### Requirement
All the data should be transcribed exactly, with every line kept.

• • • • •

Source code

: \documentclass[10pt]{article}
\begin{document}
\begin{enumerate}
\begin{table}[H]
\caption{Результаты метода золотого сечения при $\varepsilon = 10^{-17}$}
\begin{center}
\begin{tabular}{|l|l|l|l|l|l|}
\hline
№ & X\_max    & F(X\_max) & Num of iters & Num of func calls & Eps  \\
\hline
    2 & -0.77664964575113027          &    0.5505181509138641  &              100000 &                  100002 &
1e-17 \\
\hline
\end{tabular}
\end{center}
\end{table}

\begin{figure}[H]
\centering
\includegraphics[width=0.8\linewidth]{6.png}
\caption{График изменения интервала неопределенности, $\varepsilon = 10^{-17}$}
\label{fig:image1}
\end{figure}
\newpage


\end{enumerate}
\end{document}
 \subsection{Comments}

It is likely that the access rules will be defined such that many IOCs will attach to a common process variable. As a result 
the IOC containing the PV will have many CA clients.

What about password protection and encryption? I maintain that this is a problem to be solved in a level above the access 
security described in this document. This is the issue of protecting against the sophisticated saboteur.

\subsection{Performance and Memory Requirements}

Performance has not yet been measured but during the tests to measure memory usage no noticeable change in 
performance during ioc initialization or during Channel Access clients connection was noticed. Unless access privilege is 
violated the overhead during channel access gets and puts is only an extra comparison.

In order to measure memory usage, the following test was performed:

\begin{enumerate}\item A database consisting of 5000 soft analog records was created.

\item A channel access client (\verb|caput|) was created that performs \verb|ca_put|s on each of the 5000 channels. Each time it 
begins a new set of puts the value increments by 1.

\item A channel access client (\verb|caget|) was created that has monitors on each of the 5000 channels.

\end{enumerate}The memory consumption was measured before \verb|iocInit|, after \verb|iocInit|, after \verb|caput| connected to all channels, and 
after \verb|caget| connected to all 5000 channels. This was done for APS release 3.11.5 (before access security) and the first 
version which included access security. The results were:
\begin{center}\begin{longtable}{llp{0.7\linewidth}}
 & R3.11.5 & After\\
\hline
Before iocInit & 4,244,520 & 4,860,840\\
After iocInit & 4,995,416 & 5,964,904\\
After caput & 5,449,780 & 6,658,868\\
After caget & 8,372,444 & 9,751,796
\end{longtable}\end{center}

• • • • •

### Expected answer
Source code

: \documentclass[10pt]{article}
\begin{document}
\begin{enumerate}
\begin{table}[H]
\caption{Результаты метода золотого сечения при $\varepsilon = 10^{-17}$}
\begin{center}
\begin{tabular}{|l|l|l|l|l|l|}
\hline
№ & X\_max    & F(X\_max) & Num of iters & Num of func calls & Eps  \\
\hline
    2 & -0.77664964575113027          &    0.5505181509138641  &              100000 &                  100002 &
1e-17 \\
\hline
\end{tabular}
\end{center}
\end{table}

\begin{figure}[H]
\centering
\includegraphics[width=0.8\linewidth]{6.png}
\caption{График изменения интервала неопределенности, $\varepsilon = 10^{-17}$}
\label{fig:image1}
\end{figure}
\newpage


\end{enumerate}
\end{document}
 \subsection{Comments}

It is likely that the access rules will be defined such that many IOCs will attach to a common process variable. As a result 
the IOC containing the PV will have many CA clients.

What about password protection and encryption? I maintain that this is a problem to be solved in a level above the access 
security described in this document. This is the issue of protecting against the sophisticated saboteur.

\subsection{Performance and Memory Requirements}

Performance has not yet been measured but during the tests to measure memory usage no noticeable change in 
performance during ioc initialization or during Channel Access clients connection was noticed. Unless access privilege is 
violated the overhead during channel access gets and puts is only an extra comparison.

In order to measure memory usage, the following test was performed:

\begin{enumerate}\item A database consisting of 5000 soft analog records was created.

\item A channel access client (\verb|caput|) was created that performs \verb|ca_put|s on each of the 5000 channels. Each time it 
begins a new set of puts the value increments by 1.

\item A channel access client (\verb|caget|) was created that has monitors on each of the 5000 channels.

\end{enumerate}The memory consumption was measured before \verb|iocInit|, after \verb|iocInit|, after \verb|caput| connected to all channels, and 
after \verb|caget| connected to all 5000 channels. This was done for APS release 3.11.5 (before access security) and the first 
version which included access security. The results were:
\begin{center}\begin{longtable}{llp{0.7\linewidth}}
 & R3.11.5 & After\\
\hline
Before iocInit & 4,244,520 & 4,860,840\\
After iocInit & 4,995,416 & 5,964,904\\
After caput & 5,449,780 & 6,658,868\\
After caget & 8,372,444 & 9,751,796
\end{longtable}\end{center}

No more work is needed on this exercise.